Re: [nacked] mm-oom-avoid-printk-iteration-under-rcu.patch removed from -mm tree

Michal Hocko <mhocko@xxxxxxxx> · Thu, 23 Apr 2020 09:34:38 +0200

On Thu 23-04-20 14:35:22, Yafang Shao wrote:
> On Thu, Apr 23, 2020 at 1:35 PM Tetsuo Handa
[...]
> > dump_tasks() remains definitely a printk() abuser which is capable of pushing
> > many thousands of printk() messages in one second if async printk were available.
> > Async printk CANNOT deal with the problem that too much backlog causes important
> > messages to be delayed for too long. Please read my explanation carefully.
> >
> 
> Agreed. Too much oom reports still be a issue even if the printk() is asyn.

I believe nobody is disputing this part. We are talking about two things
here and I believe that contributes to a confusion considerably
1) dump_tasks being a large noise generator to the kernel log buffer
2) a heavy printk load from the oom context

There is no good answer for 1). We simply print a lot of data that
scales with the number eligible tasks and that might be thousands.
We have done quite a lot of work to make the data collecting part of the
process as optimal as possible but having this feature enabled by
default is simply a package we have to carry with us. printk doesn't
cope with such a load really great currently. There might be some future
changes but the underline is that no matter how printk gets optimized
there is still the payload to be printed. No matter this happens
transparently async or explicitly done in a detached context.

2) is about the sync nature of the printk _right_now_ and that causes
delays in the allocator context while the system is OOM. There are locks
held both by the OOM context and in the call chain to the allocator
potentially. The longer the oom context is going to take the longer is
the agony going to take. Here is where the async printing might help
because it would push out the heavy lifting to a different context.

There is a clear agreement in this part.  The whole discussion in this
thread is about how to achieve that. There are two ways. Develop a code
to do that for this very specific case (aka push out to a worker) or
rely on printk doing that for us and potentially many other places in a
similar situation. I am definitely for the later option because a) it
adds less code we have to maintain and b) it is a more generic solution.
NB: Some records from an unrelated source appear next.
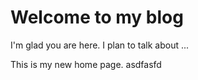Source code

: # Welcome to my blog

I'm glad you are here. I plan to talk about ...

This is my new home page.
asdfasfd
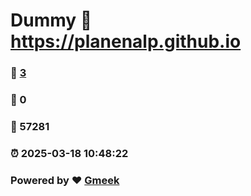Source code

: # Dummy :link: https://planenalp.github.io 
### :page_facing_up: [3](https://planenalp.github.io/tag.html) 
### :speech_balloon: 0 
### :hibiscus: 57281 
### :alarm_clock: 2025-03-18 10:48:22 
### Powered by :heart: [Gmeek](https://github.com/Meekdai/Gmeek)
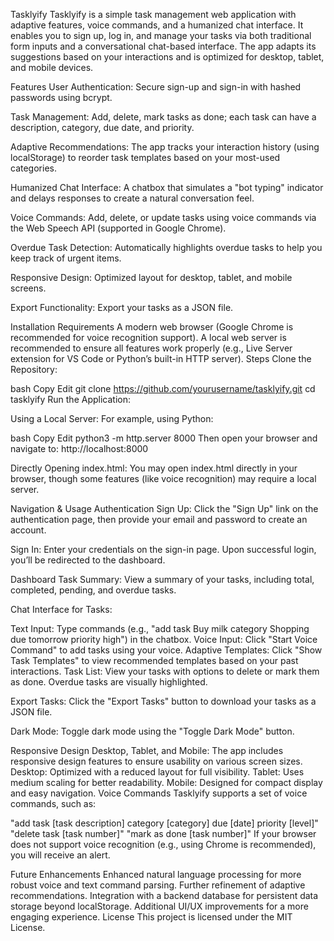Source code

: Tasklyify
Tasklyify is a simple task management web application with adaptive features, voice commands, and a humanized chat interface. It enables you to sign up, log in, and manage your tasks via both traditional form inputs and a conversational chat-based interface. The app adapts its suggestions based on your interactions and is optimized for desktop, tablet, and mobile devices.

Features
User Authentication:
Secure sign-up and sign-in with hashed passwords using bcrypt.

Task Management:
Add, delete, mark tasks as done; each task can have a description, category, due date, and priority.

Adaptive Recommendations:
The app tracks your interaction history (using localStorage) to reorder task templates based on your most-used categories.

Humanized Chat Interface:
A chatbox that simulates a "bot typing" indicator and delays responses to create a natural conversation feel.

Voice Commands:
Add, delete, or update tasks using voice commands via the Web Speech API (supported in Google Chrome).

Overdue Task Detection:
Automatically highlights overdue tasks to help you keep track of urgent items.

Responsive Design:
Optimized layout for desktop, tablet, and mobile screens.

Export Functionality:
Export your tasks as a JSON file.

Installation
Requirements
A modern web browser (Google Chrome is recommended for voice recognition support).
A local web server is recommended to ensure all features work properly (e.g., Live Server extension for VS Code or Python’s built-in HTTP server).
Steps
Clone the Repository:

bash
Copy
Edit
git clone https://github.com/yourusername/tasklyify.git
cd tasklyify
Run the Application:

Using a Local Server:
For example, using Python:

bash
Copy
Edit
python3 -m http.server 8000
Then open your browser and navigate to:
http://localhost:8000

Directly Opening index.html:
You may open index.html directly in your browser, though some features (like voice recognition) may require a local server.

Navigation & Usage
Authentication
Sign Up:
Click the "Sign Up" link on the authentication page, then provide your email and password to create an account.

Sign In:
Enter your credentials on the sign-in page. Upon successful login, you’ll be redirected to the dashboard.

Dashboard
Task Summary:
View a summary of your tasks, including total, completed, pending, and overdue tasks.

Chat Interface for Tasks:

Text Input:
Type commands (e.g., "add task Buy milk category Shopping due tomorrow priority high") in the chatbox.
Voice Input:
Click "Start Voice Command" to add tasks using your voice.
Adaptive Templates:
Click "Show Task Templates" to view recommended templates based on your past interactions.
Task List:
View your tasks with options to delete or mark them as done. Overdue tasks are visually highlighted.

Export Tasks:
Click the "Export Tasks" button to download your tasks as a JSON file.

Dark Mode:
Toggle dark mode using the "Toggle Dark Mode" button.

Responsive Design
Desktop, Tablet, and Mobile:
The app includes responsive design features to ensure usability on various screen sizes.
Desktop: Optimized with a reduced layout for full visibility.
Tablet: Uses medium scaling for better readability.
Mobile: Designed for compact display and easy navigation.
Voice Commands
Tasklyify supports a set of voice commands, such as:

"add task [task description] category [category] due [date] priority [level]"
"delete task [task number]"
"mark as done [task number]"
If your browser does not support voice recognition (e.g., using Chrome is recommended), you will receive an alert.

Future Enhancements
Enhanced natural language processing for more robust voice and text command parsing.
Further refinement of adaptive recommendations.
Integration with a backend database for persistent data storage beyond localStorage.
Additional UI/UX improvements for a more engaging experience.
License
This project is licensed under the MIT License.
For the current or older kernels there are two ways to workaround for
the problem and floods of oom killer events doesn't seem to be be a
regular production system state (I would even dare to claim that
something is terribly wrong if yes) so no quick&dirty hacks are due.
Either tune the log level or simply disable dump_tasks. It is an useful
tool in some cases but not really necessary in the vast majority of
cases.

> I think the aysnc printk() won't care about wheter the data is
> improtant or not, so the user of printk() (even if it is asyn) should
> have a good management of these data especially if these data may
> consume all or most of the printk buffer.

Not sure what you mean here. We do have an option to tune the ring
buffer (both size and log levels) and dump_tasks specifically.

-- 
Michal Hocko
SUSE Labs